-- Exercise directions --
Where the listing below has a line with "the NotebookLM gang!", write out exactly that line and every line after it, stopping after the line with "- Insights shared".
______
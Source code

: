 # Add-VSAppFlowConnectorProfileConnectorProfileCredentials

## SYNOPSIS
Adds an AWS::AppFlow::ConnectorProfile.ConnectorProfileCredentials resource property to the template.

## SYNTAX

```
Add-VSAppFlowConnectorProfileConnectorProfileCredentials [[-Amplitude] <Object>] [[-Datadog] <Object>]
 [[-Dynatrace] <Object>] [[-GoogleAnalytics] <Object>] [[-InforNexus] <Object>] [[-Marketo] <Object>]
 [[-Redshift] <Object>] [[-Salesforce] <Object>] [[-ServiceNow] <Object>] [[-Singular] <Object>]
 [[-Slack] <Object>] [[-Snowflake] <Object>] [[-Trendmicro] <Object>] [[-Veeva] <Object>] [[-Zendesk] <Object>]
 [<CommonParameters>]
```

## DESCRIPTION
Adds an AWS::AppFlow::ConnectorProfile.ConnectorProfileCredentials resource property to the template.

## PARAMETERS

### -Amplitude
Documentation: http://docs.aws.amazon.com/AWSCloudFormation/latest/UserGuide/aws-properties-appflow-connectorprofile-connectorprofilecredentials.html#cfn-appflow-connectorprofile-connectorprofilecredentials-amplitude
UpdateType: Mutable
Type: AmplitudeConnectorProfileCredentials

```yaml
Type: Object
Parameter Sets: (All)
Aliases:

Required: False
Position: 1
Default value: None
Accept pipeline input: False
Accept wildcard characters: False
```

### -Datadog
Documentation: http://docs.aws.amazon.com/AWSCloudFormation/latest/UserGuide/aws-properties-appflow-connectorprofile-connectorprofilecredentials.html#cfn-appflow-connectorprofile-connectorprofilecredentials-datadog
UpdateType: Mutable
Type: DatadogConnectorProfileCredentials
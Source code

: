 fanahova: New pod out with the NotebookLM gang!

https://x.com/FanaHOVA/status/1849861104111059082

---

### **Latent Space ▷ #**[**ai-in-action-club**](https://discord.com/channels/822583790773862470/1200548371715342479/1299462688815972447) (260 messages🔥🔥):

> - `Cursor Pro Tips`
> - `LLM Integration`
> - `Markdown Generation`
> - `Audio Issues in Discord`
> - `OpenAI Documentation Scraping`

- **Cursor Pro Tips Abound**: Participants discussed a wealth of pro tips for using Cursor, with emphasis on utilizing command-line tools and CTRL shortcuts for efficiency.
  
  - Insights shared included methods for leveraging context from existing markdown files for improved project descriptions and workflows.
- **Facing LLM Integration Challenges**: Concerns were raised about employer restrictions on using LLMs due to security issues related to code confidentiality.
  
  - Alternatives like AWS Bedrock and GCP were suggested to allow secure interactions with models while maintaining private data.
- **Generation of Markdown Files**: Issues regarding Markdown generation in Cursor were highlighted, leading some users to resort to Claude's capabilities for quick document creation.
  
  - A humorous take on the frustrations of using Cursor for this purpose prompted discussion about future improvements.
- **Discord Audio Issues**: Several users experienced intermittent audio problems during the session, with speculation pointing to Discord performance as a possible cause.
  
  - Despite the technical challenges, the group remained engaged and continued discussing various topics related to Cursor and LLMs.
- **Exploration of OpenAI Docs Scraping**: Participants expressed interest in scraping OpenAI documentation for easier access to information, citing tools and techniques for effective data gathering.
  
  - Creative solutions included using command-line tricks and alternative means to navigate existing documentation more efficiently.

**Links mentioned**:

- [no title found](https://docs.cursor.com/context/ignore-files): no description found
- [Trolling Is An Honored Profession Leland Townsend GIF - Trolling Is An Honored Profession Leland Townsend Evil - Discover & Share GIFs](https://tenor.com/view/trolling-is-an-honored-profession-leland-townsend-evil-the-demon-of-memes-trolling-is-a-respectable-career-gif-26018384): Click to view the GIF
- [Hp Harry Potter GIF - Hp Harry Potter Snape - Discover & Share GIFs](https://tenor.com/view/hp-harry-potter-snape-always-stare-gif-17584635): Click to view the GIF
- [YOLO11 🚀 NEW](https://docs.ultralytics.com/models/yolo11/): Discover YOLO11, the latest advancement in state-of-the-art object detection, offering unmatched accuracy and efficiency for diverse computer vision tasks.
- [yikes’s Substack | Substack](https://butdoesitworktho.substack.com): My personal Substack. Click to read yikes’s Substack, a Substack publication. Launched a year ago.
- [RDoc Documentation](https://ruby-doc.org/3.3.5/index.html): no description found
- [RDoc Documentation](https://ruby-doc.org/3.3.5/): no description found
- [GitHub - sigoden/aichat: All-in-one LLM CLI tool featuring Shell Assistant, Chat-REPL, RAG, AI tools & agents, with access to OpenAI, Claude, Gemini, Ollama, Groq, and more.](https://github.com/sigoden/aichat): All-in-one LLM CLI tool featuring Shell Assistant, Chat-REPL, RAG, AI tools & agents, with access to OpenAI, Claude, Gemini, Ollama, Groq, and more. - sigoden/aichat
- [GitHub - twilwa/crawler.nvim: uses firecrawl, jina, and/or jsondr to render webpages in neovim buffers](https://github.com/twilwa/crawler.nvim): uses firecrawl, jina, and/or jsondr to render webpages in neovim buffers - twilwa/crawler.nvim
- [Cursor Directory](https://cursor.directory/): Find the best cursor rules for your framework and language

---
______
-- Written solution --
: fanahova: New pod out with the NotebookLM gang!

https://x.com/FanaHOVA/status/1849861104111059082

---

### **Latent Space ▷ #**[**ai-in-action-club**](https://discord.com/channels/822583790773862470/1200548371715342479/1299462688815972447) (260 messages🔥🔥):

> - `Cursor Pro Tips`
> - `LLM Integration`
> - `Markdown Generation`
> - `Audio Issues in Discord`
> - `OpenAI Documentation Scraping`

- **Cursor Pro Tips Abound**: Participants discussed a wealth of pro tips for using Cursor, with emphasis on utilizing command-line tools and CTRL shortcuts for efficiency.
  
  - Insights shared included methods for leveraging context from existing markdown files for improved project descriptions and workflows.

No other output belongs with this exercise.